[Start of section]

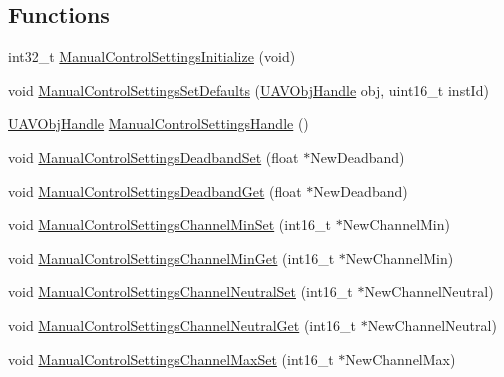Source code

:\subsection*{\-Functions}
\begin{DoxyCompactItemize}
\item 
int32\-\_\-t \hyperlink{group___manual_control_settings_ga43a6b88b379de5cc6daf3e23d9823383}{\-Manual\-Control\-Settings\-Initialize} (void)
\item 
void \hyperlink{group___manual_control_settings_ga4ab5a7a68c7ff757738dd5a211a9d2b9}{\-Manual\-Control\-Settings\-Set\-Defaults} (\hyperlink{targets_2_u_a_v_objects_2inc_2uavobjectmanager_8h_a279053e22be53ce9f895043aaeb91e3b}{\-U\-A\-V\-Obj\-Handle} obj, uint16\-\_\-t inst\-Id)
\item 
\hyperlink{targets_2_u_a_v_objects_2inc_2uavobjectmanager_8h_a279053e22be53ce9f895043aaeb91e3b}{\-U\-A\-V\-Obj\-Handle} \hyperlink{group___manual_control_settings_ga9553b3d9423594d12a98af3a41c3e9b7}{\-Manual\-Control\-Settings\-Handle} ()
\item 
void \hyperlink{group___manual_control_settings_gab5d82709e62ef310b262334505670f3a}{\-Manual\-Control\-Settings\-Deadband\-Set} (float $\ast$\-New\-Deadband)
\item 
void \hyperlink{group___manual_control_settings_gafe8f5da0aae903817b6fc6211981196a}{\-Manual\-Control\-Settings\-Deadband\-Get} (float $\ast$\-New\-Deadband)
\item 
void \hyperlink{group___manual_control_settings_ga7da858ce948ccdd0c1e5d72774be1f2a}{\-Manual\-Control\-Settings\-Channel\-Min\-Set} (int16\-\_\-t $\ast$\-New\-Channel\-Min)
\item 
void \hyperlink{group___manual_control_settings_gaeab9a11ddf16642d66954726aac646cf}{\-Manual\-Control\-Settings\-Channel\-Min\-Get} (int16\-\_\-t $\ast$\-New\-Channel\-Min)
\item 
void \hyperlink{group___manual_control_settings_ga926bd21b2234a607abaf1aa0820aabae}{\-Manual\-Control\-Settings\-Channel\-Neutral\-Set} (int16\-\_\-t $\ast$\-New\-Channel\-Neutral)
\item 
void \hyperlink{group___manual_control_settings_gac0bd9aced524265ae48bf494c20d4765}{\-Manual\-Control\-Settings\-Channel\-Neutral\-Get} (int16\-\_\-t $\ast$\-New\-Channel\-Neutral)
\item 
void \hyperlink{group___manual_control_settings_gaad4ee7cca1f20a00d94f012ebecda898}{\-Manual\-Control\-Settings\-Channel\-Max\-Set} (int16\-\_\-t $\ast$\-New\-Channel\-Max)
\item 

\end{DoxyCompactItemize}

[End of section]

◆ Required work ◆
In your copy, leave out the pictures and reproduce the material above exactly.

◆ Exercise response ◆
Source code

:\subsection*{\-Functions}
\begin{DoxyCompactItemize}
\item 
int32\-\_\-t \hyperlink{group___manual_control_settings_ga43a6b88b379de5cc6daf3e23d9823383}{\-Manual\-Control\-Settings\-Initialize} (void)
\item 
void \hyperlink{group___manual_control_settings_ga4ab5a7a68c7ff757738dd5a211a9d2b9}{\-Manual\-Control\-Settings\-Set\-Defaults} (\hyperlink{targets_2_u_a_v_objects_2inc_2uavobjectmanager_8h_a279053e22be53ce9f895043aaeb91e3b}{\-U\-A\-V\-Obj\-Handle} obj, uint16\-\_\-t inst\-Id)
\item 
\hyperlink{targets_2_u_a_v_objects_2inc_2uavobjectmanager_8h_a279053e22be53ce9f895043aaeb91e3b}{\-U\-A\-V\-Obj\-Handle} \hyperlink{group___manual_control_settings_ga9553b3d9423594d12a98af3a41c3e9b7}{\-Manual\-Control\-Settings\-Handle} ()
\item 
void \hyperlink{group___manual_control_settings_gab5d82709e62ef310b262334505670f3a}{\-Manual\-Control\-Settings\-Deadband\-Set} (float $\ast$\-New\-Deadband)
\item 
void \hyperlink{group___manual_control_settings_gafe8f5da0aae903817b6fc6211981196a}{\-Manual\-Control\-Settings\-Deadband\-Get} (float $\ast$\-New\-Deadband)
\item 
void \hyperlink{group___manual_control_settings_ga7da858ce948ccdd0c1e5d72774be1f2a}{\-Manual\-Control\-Settings\-Channel\-Min\-Set} (int16\-\_\-t $\ast$\-New\-Channel\-Min)
\item 
void \hyperlink{group___manual_control_settings_gaeab9a11ddf16642d66954726aac646cf}{\-Manual\-Control\-Settings\-Channel\-Min\-Get} (int16\-\_\-t $\ast$\-New\-Channel\-Min)
\item 
void \hyperlink{group___manual_control_settings_ga926bd21b2234a607abaf1aa0820aabae}{\-Manual\-Control\-Settings\-Channel\-Neutral\-Set} (int16\-\_\-t $\ast$\-New\-Channel\-Neutral)
\item 
void \hyperlink{group___manual_control_settings_gac0bd9aced524265ae48bf494c20d4765}{\-Manual\-Control\-Settings\-Channel\-Neutral\-Get} (int16\-\_\-t $\ast$\-New\-Channel\-Neutral)
\item 
void \hyperlink{group___manual_control_settings_gaad4ee7cca1f20a00d94f012ebecda898}{\-Manual\-Control\-Settings\-Channel\-Max\-Set} (int16\-\_\-t $\ast$\-New\-Channel\-Max)
\item 

\end{DoxyCompactItemize}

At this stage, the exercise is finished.